▸ **WORK TASK**
Your answer must consist solely of the lines from the start of the entries below through the line with "0:28:26| this predicament.|", unchanged.

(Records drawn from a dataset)
● ● ● ● ● ● ●

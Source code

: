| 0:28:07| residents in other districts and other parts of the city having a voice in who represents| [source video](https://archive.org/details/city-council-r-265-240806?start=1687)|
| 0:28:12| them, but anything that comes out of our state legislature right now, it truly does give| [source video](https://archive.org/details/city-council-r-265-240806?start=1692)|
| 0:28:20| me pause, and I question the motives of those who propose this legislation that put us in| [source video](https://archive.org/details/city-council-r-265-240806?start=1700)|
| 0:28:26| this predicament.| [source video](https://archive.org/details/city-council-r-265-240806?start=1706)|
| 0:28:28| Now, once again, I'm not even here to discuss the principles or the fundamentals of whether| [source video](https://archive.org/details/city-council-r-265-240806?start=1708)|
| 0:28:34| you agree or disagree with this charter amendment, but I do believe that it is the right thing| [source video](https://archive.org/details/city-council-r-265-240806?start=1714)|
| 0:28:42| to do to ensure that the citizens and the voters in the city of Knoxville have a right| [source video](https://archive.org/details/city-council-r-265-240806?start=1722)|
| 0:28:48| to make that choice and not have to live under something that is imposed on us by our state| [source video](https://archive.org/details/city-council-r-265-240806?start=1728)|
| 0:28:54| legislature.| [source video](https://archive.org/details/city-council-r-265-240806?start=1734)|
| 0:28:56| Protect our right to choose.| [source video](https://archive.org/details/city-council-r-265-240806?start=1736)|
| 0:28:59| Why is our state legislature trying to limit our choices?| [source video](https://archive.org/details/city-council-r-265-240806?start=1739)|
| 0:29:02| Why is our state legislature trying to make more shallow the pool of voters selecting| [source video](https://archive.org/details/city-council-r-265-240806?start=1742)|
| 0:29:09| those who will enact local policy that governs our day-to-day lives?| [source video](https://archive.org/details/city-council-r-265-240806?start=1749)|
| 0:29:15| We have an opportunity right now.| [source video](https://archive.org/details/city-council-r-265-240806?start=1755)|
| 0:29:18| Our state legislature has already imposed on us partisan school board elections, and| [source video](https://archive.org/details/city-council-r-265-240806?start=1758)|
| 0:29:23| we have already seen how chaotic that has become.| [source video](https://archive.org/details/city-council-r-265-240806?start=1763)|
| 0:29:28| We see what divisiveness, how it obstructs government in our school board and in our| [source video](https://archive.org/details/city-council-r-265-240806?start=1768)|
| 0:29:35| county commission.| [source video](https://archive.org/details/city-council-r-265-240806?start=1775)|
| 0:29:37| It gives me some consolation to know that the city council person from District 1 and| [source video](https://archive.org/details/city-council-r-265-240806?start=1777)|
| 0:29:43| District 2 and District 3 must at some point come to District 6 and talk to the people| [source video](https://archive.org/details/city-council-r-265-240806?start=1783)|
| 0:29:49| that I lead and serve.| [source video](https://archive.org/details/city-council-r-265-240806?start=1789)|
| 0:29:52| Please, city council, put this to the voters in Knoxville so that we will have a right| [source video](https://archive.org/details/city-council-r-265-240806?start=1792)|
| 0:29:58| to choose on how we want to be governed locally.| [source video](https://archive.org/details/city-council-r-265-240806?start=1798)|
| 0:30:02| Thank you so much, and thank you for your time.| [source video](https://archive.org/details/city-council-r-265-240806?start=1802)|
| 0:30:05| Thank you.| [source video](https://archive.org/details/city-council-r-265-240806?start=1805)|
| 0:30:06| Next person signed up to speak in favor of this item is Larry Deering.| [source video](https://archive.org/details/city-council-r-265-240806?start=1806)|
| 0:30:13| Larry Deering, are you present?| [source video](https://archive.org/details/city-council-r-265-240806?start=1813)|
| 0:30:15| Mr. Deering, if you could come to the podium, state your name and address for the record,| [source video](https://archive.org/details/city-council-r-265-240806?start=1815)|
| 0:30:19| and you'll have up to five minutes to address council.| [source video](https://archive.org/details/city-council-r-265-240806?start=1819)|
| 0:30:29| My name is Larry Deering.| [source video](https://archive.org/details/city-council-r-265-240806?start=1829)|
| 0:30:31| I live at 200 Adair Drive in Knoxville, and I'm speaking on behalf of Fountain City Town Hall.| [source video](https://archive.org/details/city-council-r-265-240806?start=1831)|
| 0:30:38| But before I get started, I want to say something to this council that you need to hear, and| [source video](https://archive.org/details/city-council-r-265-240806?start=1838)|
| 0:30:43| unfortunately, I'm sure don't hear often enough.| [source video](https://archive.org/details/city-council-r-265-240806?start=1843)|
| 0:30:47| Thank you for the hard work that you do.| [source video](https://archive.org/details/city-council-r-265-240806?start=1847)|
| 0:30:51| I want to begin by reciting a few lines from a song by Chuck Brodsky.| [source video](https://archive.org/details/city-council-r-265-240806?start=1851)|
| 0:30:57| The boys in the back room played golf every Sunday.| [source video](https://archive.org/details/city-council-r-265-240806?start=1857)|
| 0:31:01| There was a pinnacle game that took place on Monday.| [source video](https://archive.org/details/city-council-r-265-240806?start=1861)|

● ● ● ● ● ● ●

▸ **ANSWER BOX**
Source code

:| 0:28:07| residents in other districts and other parts of the city having a voice in who represents| [source video](https://archive.org/details/city-council-r-265-240806?start=1687)|
| 0:28:12| them, but anything that comes out of our state legislature right now, it truly does give| [source video](https://archive.org/details/city-council-r-265-240806?start=1692)|
| 0:28:20| me pause, and I question the motives of those who propose this legislation that put us in| [source video](https://archive.org/details/city-council-r-265-240806?start=1700)|
| 0:28:26| this predicament.| [source video](https://archive.org/details/city-council-r-265-240806?start=1706)|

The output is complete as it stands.